完成した間人地方卸売市場

完成した間人地方卸売市場

新たに整備された間人地方卸売市場。奥の2階部分には競りを見学できるスペースがある(京丹後市丹後町・間人漁港)

新たに整備された間人地方卸売市場。奥の2階部分には競りを見学できるスペースがある(京丹後市丹後町・間人漁港)

 京都府漁業協同組合が新設を進めてきた京丹後市丹後町にある間人漁港の間人地方卸売市場(荷さばき所)がこのほど完成した。新市場は衛生管理型施設で高品質化を目指すといい、来年1月5日に初競りが行われる予定。

 漁港整備の一環で2016年度から建設。事業費は約3億円で、京丹後市が米軍基地再編交付金を活用して約9割を補助した。
 新市場は鉄骨造一部2階建てで、延べ約1120平方メートル。旧施設の約2倍の大きさとなり、水揚げから出荷までの作業効率が高まるという。衛生面から鳥などが入り込まないようにする設備や広い駐車場などを備え、2階には競りを見学できるスペースも設けた。
 また、国や府の補助など事業費約1億5千万円で整備する自動製氷施設や冷蔵庫、冷凍庫、冷海水設備などは本年度中の完成を目指し、来年3月に竣工(しゅんこう)式を実施する。
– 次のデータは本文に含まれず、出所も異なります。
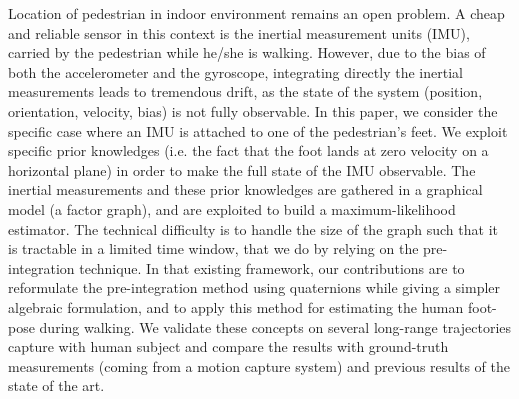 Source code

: %
%
Location of pedestrian in indoor environment remains an open problem.
A cheap and reliable sensor in this context is the inertial measurement units (IMU), carried by the pedestrian while he/she is walking.
However, due to the bias of both the accelerometer and the gyroscope, integrating directly the inertial measurements leads to tremendous drift, as the state of the system (position, orientation, velocity, bias) is not fully observable. 
In this paper, we consider the specific case where an IMU is attached to one of the pedestrian's feet.
We exploit specific prior knowledges (i.e. the fact that the foot lands at zero velocity on a horizontal plane) in order to make the full state of the IMU observable.
The inertial measurements and these prior knowledges are gathered in a graphical model (a factor graph), and are exploited to build a maximum-likelihood estimator.
The technical difficulty is to handle the size of the graph such that it is tractable in a limited time window, that we do by relying on the pre-integration technique.
In that existing framework, our contributions are to reformulate the pre-integration method using quaternions while giving a simpler algebraic formulation, and to apply this method for estimating the human foot-pose during walking.
We validate these concepts on several long-range trajectories capture with human subject and compare the results with ground-truth measurements (coming from a motion capture system)  and previous results of the state of the art.



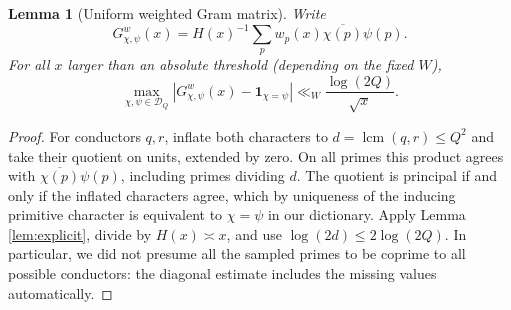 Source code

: \documentclass[11pt]{article}
\newtheorem{lemma}[theorem]{Lemma}
\theoremstyle{remark}\newtheorem{remark}[theorem]{Remark}
\newcommand{\D}{\mathcal D}
\newcommand{\abs}[1]{\left|#1\right|}
\newcommand{\one}{\mathbf 1}
\begin{document}
\begin{lemma}[Uniform weighted Gram matrix]\label{lem:weighted}
Write
\[
 G^w_{\chi,\psi}(x)=H(x)^{-1}\sum_p w_p(x)\overline{\chi(p)}\psi(p).
\]
For all $x$ larger than an absolute threshold (depending on the fixed $W$),
\begin{equation}\label{eq:weighted}
 \max_{\chi,\psi\in\D_Q}\abs{G^w_{\chi,\psi}(x)-\one_{\chi=\psi}}
 \ll_W\frac{\log(2Q)}{\sqrt x}.
\end{equation}
\end{lemma}
\begin{proof}
For conductors $q,r$, inflate both characters to $d=\operatorname{lcm}(q,r)\le Q^2$ and take their quotient on units, extended by zero. On all primes this product agrees with $\overline{\chi(p)}\psi(p)$, including primes dividing $d$. The quotient is principal if and only if the inflated characters agree, which by uniqueness of the inducing primitive character is equivalent to $\chi=\psi$ in our dictionary. Apply Lemma \ref{lem:explicit}, divide by $H(x)\asymp x$, and use $\log(2d)\le2\log(2Q)$. In particular, we did not presume all the sampled primes to be coprime to all possible conductors: the diagonal estimate includes the missing values automatically.
\end{proof}
\end{document}
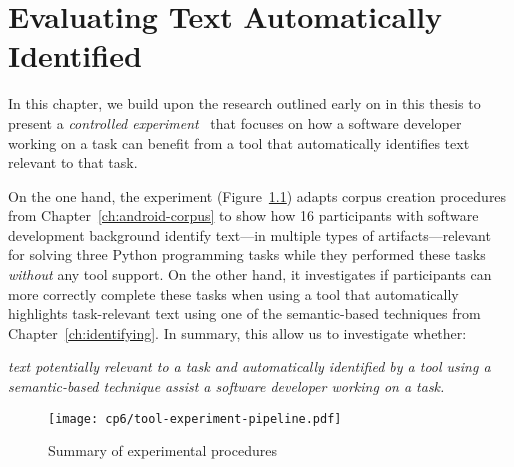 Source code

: \setcounter{chapter}{5}
\setcounter{rq}{1}


\chapter{Evaluating Text Automatically Identified}
\label{ch:assisting}




In this chapter, we build upon the research outlined  early on in this thesis to
present a \textit{controlled experiment}~\cite{Lazar2017-cp2} that focuses on how  a
software developer working on a task can benefit from a tool that automatically identifies text 
relevant to that task.



On the one hand, 
the experiment (Figure~\ref{fig:tool-experiment-procedures})
adapts corpus creation procedures from Chapter~\ref{ch:android-corpus}
to show how 16 participants with software development background identify 
text---in multiple types of artifacts---relevant for solving three Python programming tasks while they performed these tasks \textit{without} any tool support. 
On the other hand, 
it investigates if participants can more correctly complete these tasks 
when using a tool 
that  automatically highlights 
task-relevant text using one of the semantic-based techniques 
from Chapter~\ref{ch:identifying}. 
In summary, this allow us to investigate whether:

\medskip
\begin{bluequote}
    \textit{text potentially relevant to a task and automatically identified  by a tool using a semantic-based technique assist a software developer working on a task.}
\end{bluequote}



\begin{figure}
    \centering
    \texttt{[image: cp6/tool-experiment-pipeline.pdf]}
    \caption{Summary of experimental procedures}
    \label{fig:tool-experiment-procedures}
\end{figure}







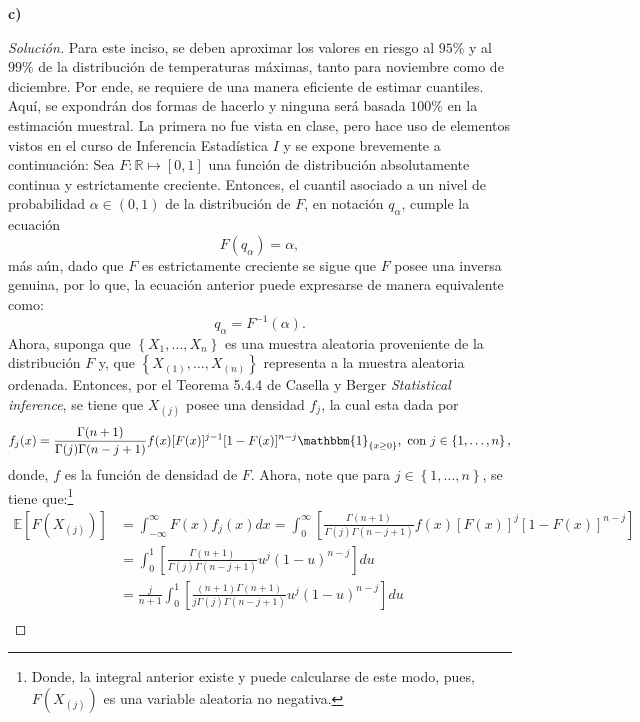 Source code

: \documentclass[10.5pt,notitlepage]{article}
\newenvironment{solucion}
  {\begin{proof}[Solución]}
  {\end{proof}}
\newcommand{\RR}{\mathbb{R}}
\newcommand{\EE}{\mathbb{E}}
\newcommand{\corch}[1]{\left[ #1 \right]}
\newcommand{\kis}[1]{\left\{ #1 \right\}}
\theoremstyle{plain}
\begin{document}
\textbf{c)}
\begin{solucion}
Para este inciso, se deben aproximar los valores en riesgo al \(95 \%\) y al \(99\%\) de la distribución de temperaturas máximas, tanto para noviembre como de diciembre. Por ende, se requiere de una manera eficiente de estimar cuantiles. Aquí, se expondrán dos formas de hacerlo y ninguna será basada \(100 \%\) en la estimación muestral. La primera no fue vista en clase, pero hace uso de elementos vistos en el curso de Inferencia Estadística \(I\) y se expone brevemente a continuación: Sea \(F: \RR \mapsto [0,1]\) una función de distribución absolutamente continua y estrictamente creciente. Entonces, el cuantil asociado a un nivel de probabilidad \(\alpha\in (0,1)\) de la distribución de \(F\), en notación \(q_{\alpha}\), cumple la ecuación 
\begin{equation}\label{rel.1}
 F(q_{\alpha}) = \alpha,     
\end{equation}
más aún, dado que \(F\) es estrictamente creciente se sigue que \(F\) posee una inversa genuina, por lo que, la ecuación anterior puede expresarse de manera equivalente como:
\begin{equation}\label{rel.2}
   q_{\alpha} = F^{-1}(\alpha).  
\end{equation}
Ahora, suponga que \(\kis{X_{1}, \hdots, X_{n}}\) es una muestra aleatoria proveniente de la distribución \(F\) y, que \(\kis{X_{(1)}, \hdots, X_{(n)}}\) representa a la muestra aleatoria ordenada. Entonces, por el Teorema 5.4.4 de Casella y Berger \textit{Statistical inference}, se tiene que \(X_{(j)}\) posee una densidad \(f_{j}\), la cual esta dada por 
\[
f_{j}(x) = \frac{\Gamma(n + 1)}{\Gamma(j)\Gamma(n-j+1)}f(x)[F(x)]^{j-1}[1 - F(x)]^{n- j}\mathbbm{1}_{\kis{x \geq 0}}, \text{ con } j \in \kis{1, \hdots, n},  
\]
donde, \(f\) es la función de densidad de \(F\). Ahora, note que para \(j \in \kis{1, \hdots, n}\), se tiene que:\footnote{Donde, la integral anterior existe y puede calcularse de este modo, pues, \(F(X_{(j)})\) es una variable aleatoria no negativa.} 
\begin{align*}
    \EE\corch{F(X_{(j)})} &= \int_{-\infty}^{\infty}F(x)f_{j}(x)dx = \int_{0}^{\infty}\corch{ \frac{\Gamma(n + 1)}{\Gamma(j)\Gamma(n-j+1)}f(x)[F(x)]^{j}[1 - F(x)]^{n- j}}\\
                          &= \int_{0}^{1}\corch{ \frac{\Gamma(n + 1)}{\Gamma(j)\Gamma(n-j+1)}u^{j}(1 - u)^{n- j}}du \\ 
                          &= \frac{j}{n+1}\int_{0}^{1}\corch{ \frac{(n+1)\Gamma(n + 1)}{j\Gamma(j)\Gamma(n-j+1)}u^{j}(1 - u)^{n- j}}du\\

\end{align*}
\end{solucion}
\end{document}

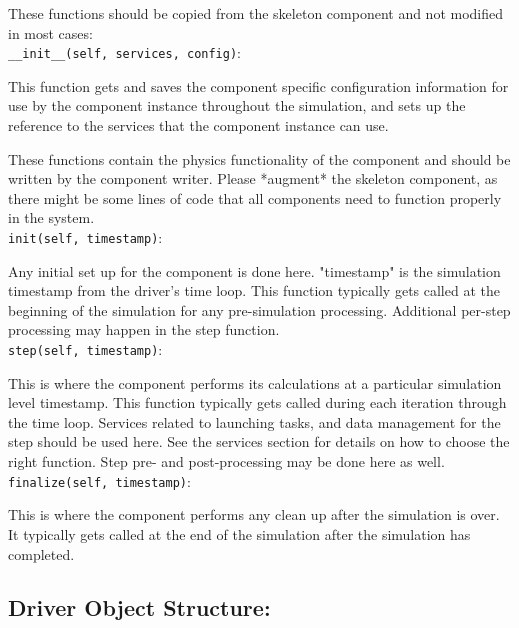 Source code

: These functions should be copied from the skeleton component and not 
modified in most cases:\\

\texttt{\_\_init\_\_(self, services, config)}:
\par
  This function gets and saves the component specific configuration
  information for use by the component instance throughout the simulation,
  and sets up the reference to the services that the component instance can
  use.

\par
These functions contain the physics functionality of the component and 
should be written by the component writer.  Please *augment* the skeleton 
component, as there might be some lines of code that all components need to 
function properly in the system.\\

\texttt{init(self, timestamp)}:
\par Any initial set up for the component is done here.  "timestamp" is the
  simulation timestamp from the driver's time loop.  This function 
  typically gets called at the beginning of the simulation for any 
  pre-simulation processing.  Additional per-step processing may happen in 
  the step function.\\

\texttt{step(self, timestamp)}:
\par
  This is where the component performs its calculations at a particular
  simulation level timestamp.  This function typically gets called during
  each iteration through the time loop. Services related to launching 
  tasks, and data management for the step should be used here.  See the 
  services section for details on how to choose the right function.  Step 
  pre- and post-processing may be done here as well.\\

\texttt{finalize(self, timestamp)}:
\par
  This is where the component performs any clean up after the simulation is
  over.  It typically gets called at the end of the simulation after the 
  simulation has completed.

\subsection{Driver Object Structure:}
\label{sec:driver_struct}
間人漁港については防波堤や護岸、船着き場などを府や市などが14年度までに約28億円かけて整備した。
 府漁協は「広さが2倍となり多くの取り扱いが可能でたくさんの水揚げを望む。より高品質で衛生管理の行き届いた水産物の取り扱いが魚価の向上につながれば」とし、市海業水産課は「これを契機に地域の旅館などでより高鮮度の水産物を提供できるようにしていきたい」と話している。